[[ DATA TO PROCESS open ]]
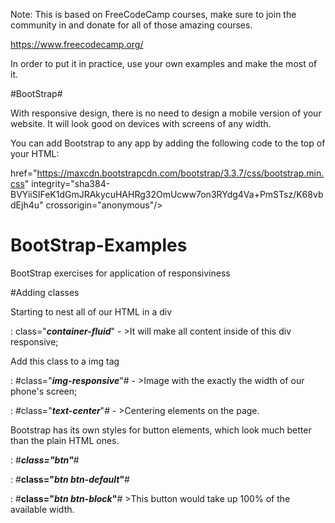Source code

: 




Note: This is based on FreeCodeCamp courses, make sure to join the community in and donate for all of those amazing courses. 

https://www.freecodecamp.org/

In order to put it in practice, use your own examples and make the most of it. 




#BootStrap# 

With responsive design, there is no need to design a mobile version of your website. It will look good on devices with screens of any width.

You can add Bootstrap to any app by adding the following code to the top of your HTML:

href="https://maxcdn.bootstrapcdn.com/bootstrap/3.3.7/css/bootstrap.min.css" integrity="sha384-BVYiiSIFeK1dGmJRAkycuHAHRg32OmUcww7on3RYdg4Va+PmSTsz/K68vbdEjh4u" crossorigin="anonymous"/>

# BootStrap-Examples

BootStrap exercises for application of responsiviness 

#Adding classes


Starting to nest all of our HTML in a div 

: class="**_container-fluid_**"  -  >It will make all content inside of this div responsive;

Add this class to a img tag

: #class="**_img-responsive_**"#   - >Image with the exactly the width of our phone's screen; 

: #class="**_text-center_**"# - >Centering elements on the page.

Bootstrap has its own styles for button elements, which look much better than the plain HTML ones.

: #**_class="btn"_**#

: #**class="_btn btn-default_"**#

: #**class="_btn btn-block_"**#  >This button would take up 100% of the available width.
[[ DATA TO PROCESS closed ]]
In the records above, find each line with the word "will" and copy it.

With responsive design, there is no need to design a mobile version of your website. It will look good on devices with screens of any width.
: class="**_container-fluid_**"  -  >It will make all content inside of this div responsive;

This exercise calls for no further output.